以上のことから、Dimgrey Cavefish/Navi23 のメモリチャネルあたりの MALL/Infinity Cache は、 Sienna Cichlid/Navi21Navy Flounder/Navi22 よりも半分のサイズとなる 4 [MiB] だと考えられる。

また、RDNA 2 アーキテクチャ を採用する APU に VanGogh がいるが、VanGogh APU が搭載する DCN 3.01 の関連ファイルには MALL/Infinity Cache の記述が無い。RDNA 2 ではあるが MALL/Infinity Cache を省いていると思われる。
APU がターゲットとする性能帯とコストから省いたのではないかと考えられる。

ディスプレイエンジン数も 1基少ない Dimgrey Cavefish

Dimgrey Cavefish/Navi23Sienna Cichlid/Navi21Navy Flounder/Navi22 より規模を減らしているのは MALL/Infinity Cache だけでなく、ディスプレイエンジン数の数も 1基少ない 5基となっている。

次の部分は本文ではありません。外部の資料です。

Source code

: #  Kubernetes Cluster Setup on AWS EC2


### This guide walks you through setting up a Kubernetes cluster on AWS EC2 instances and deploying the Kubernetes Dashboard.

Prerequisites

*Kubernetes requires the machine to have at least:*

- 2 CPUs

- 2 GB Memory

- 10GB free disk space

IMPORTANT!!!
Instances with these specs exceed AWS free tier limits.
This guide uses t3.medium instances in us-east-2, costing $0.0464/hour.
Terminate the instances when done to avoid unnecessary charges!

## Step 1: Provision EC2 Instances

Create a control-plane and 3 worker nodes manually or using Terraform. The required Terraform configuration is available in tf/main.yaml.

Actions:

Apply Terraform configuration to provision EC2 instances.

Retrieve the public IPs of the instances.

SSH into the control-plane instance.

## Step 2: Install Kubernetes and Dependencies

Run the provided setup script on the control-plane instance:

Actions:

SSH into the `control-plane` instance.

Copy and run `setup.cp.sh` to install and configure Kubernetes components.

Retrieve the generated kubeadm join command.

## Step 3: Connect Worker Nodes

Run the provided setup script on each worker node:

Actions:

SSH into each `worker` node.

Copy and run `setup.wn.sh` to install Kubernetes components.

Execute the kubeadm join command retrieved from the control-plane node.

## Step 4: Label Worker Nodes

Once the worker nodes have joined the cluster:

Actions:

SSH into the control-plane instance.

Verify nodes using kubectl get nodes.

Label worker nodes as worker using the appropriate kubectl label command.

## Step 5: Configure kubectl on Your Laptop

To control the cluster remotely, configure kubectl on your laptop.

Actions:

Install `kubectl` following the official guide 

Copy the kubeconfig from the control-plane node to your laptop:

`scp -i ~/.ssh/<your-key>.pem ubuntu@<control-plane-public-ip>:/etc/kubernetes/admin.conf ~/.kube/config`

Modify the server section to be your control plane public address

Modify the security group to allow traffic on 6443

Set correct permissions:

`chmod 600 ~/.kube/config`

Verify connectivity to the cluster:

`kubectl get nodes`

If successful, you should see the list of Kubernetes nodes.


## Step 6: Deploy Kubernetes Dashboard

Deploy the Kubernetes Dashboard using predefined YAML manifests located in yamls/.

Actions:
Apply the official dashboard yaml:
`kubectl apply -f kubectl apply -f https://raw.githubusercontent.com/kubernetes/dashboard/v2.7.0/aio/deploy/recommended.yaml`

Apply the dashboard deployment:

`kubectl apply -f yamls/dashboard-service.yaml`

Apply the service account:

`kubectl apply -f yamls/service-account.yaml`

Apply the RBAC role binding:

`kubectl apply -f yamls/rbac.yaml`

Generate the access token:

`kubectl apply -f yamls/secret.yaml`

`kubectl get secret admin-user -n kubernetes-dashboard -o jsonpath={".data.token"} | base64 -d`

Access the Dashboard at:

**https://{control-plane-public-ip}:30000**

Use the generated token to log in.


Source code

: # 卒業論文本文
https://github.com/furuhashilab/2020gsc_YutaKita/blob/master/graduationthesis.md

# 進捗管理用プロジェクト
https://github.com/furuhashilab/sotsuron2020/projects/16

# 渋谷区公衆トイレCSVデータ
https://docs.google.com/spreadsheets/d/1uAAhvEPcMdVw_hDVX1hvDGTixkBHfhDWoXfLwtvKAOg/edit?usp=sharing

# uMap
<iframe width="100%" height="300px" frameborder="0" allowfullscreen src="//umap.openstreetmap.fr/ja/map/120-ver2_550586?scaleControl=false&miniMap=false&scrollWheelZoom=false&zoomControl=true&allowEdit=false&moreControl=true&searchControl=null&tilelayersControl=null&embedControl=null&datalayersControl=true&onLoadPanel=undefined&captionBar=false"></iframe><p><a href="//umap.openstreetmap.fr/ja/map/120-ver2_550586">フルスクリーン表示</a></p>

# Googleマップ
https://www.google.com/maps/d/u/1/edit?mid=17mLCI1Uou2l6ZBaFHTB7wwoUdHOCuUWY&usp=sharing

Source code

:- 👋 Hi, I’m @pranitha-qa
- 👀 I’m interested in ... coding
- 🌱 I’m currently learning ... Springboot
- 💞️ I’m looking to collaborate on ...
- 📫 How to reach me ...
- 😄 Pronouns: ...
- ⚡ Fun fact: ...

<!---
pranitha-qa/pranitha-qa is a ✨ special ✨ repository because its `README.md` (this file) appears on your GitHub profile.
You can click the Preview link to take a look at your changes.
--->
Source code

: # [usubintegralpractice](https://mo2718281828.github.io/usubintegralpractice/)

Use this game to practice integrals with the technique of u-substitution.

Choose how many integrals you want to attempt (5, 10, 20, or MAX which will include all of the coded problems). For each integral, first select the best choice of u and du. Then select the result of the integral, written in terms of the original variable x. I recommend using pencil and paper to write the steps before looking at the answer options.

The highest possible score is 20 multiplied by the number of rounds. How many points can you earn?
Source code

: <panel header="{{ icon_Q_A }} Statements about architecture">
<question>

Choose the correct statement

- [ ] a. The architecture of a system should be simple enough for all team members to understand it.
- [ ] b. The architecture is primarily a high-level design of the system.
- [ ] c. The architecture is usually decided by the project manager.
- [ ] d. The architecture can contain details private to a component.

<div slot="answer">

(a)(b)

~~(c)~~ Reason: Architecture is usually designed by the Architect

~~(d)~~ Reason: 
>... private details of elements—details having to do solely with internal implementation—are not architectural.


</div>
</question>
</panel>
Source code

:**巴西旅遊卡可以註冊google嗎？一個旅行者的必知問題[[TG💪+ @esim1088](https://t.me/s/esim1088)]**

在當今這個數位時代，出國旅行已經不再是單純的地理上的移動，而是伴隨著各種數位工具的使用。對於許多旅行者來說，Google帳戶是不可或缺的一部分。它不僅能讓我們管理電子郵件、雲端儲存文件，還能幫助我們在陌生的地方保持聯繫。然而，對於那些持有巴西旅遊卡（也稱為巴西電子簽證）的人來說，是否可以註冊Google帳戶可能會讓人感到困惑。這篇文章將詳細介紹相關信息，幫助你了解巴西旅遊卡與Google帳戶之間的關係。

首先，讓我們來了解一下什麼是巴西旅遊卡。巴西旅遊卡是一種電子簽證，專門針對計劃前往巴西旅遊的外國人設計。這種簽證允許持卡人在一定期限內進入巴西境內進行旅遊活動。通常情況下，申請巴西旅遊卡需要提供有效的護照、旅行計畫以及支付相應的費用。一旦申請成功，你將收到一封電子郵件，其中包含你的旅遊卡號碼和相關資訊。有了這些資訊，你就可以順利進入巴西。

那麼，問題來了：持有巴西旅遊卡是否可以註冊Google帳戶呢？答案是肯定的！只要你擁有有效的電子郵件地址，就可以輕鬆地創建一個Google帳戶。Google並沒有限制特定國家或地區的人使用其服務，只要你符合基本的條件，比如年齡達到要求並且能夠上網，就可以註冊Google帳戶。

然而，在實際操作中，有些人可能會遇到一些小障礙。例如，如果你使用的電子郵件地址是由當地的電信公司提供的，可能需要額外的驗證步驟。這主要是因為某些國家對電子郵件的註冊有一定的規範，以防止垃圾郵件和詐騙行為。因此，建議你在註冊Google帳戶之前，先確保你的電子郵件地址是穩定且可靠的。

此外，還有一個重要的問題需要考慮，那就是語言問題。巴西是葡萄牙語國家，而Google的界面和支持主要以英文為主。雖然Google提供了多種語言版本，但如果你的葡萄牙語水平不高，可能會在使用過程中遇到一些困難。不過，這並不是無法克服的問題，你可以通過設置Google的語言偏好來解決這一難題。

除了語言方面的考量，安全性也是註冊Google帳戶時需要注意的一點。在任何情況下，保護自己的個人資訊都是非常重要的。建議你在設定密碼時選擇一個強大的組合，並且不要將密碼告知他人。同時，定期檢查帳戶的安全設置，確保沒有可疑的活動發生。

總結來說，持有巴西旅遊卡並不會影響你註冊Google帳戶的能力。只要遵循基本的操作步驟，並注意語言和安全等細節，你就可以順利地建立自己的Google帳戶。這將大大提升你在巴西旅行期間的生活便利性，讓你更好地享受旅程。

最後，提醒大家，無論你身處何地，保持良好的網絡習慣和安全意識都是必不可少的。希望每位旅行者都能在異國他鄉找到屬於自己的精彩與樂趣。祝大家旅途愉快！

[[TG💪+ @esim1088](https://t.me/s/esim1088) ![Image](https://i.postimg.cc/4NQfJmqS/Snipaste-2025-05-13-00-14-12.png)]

 +static const struct resource_caps res_cap_dcn302 = {
 +       .num_timing_generator = 5,
 +       .num_opp = 5,
 +       .num_video_plane = 5,
 +       .num_audio = 5,
 +       .num_stream_encoder = 5,
 +       .num_dwb = 1,
 +       .num_ddc = 5,
 +       .num_vmid = 16,
 +       .num_mpc_3dlut = 2,
 +       .num_dsc = 5,
 +};
 +

Linux Kernel (amd-gfx) に Dimgrey Cavefish/Navi23 をサポートする最初のパッチが投稿された時の記事でも触れたが、
ディスプレイエンジンの数を減らすのは、Polaris10 に対する Polaris11/12Navi10 に対する Navi14 のように、エントリー市場をターゲットとする GPU にはよく見られる設計点である。
メモリチャネルあたりの MALL/Infinity Cache サイズを減らしたのも、Dimgrey Cavefish/Navi23 はエントリー市場向けの RDNA 2 GPU であり、製造コストの削減を意識した結果と思われる。
あるいは、ターゲットの性能帯 1080p と考えられる では、メモリチャネルあたり 8 [MiB] の MALL/Infinity Cache を持っても効果が小さかった、4 [MiB] でも十分効果を発揮したため、最適なサイズ 4 [MiB] を選択した、という可能性もある。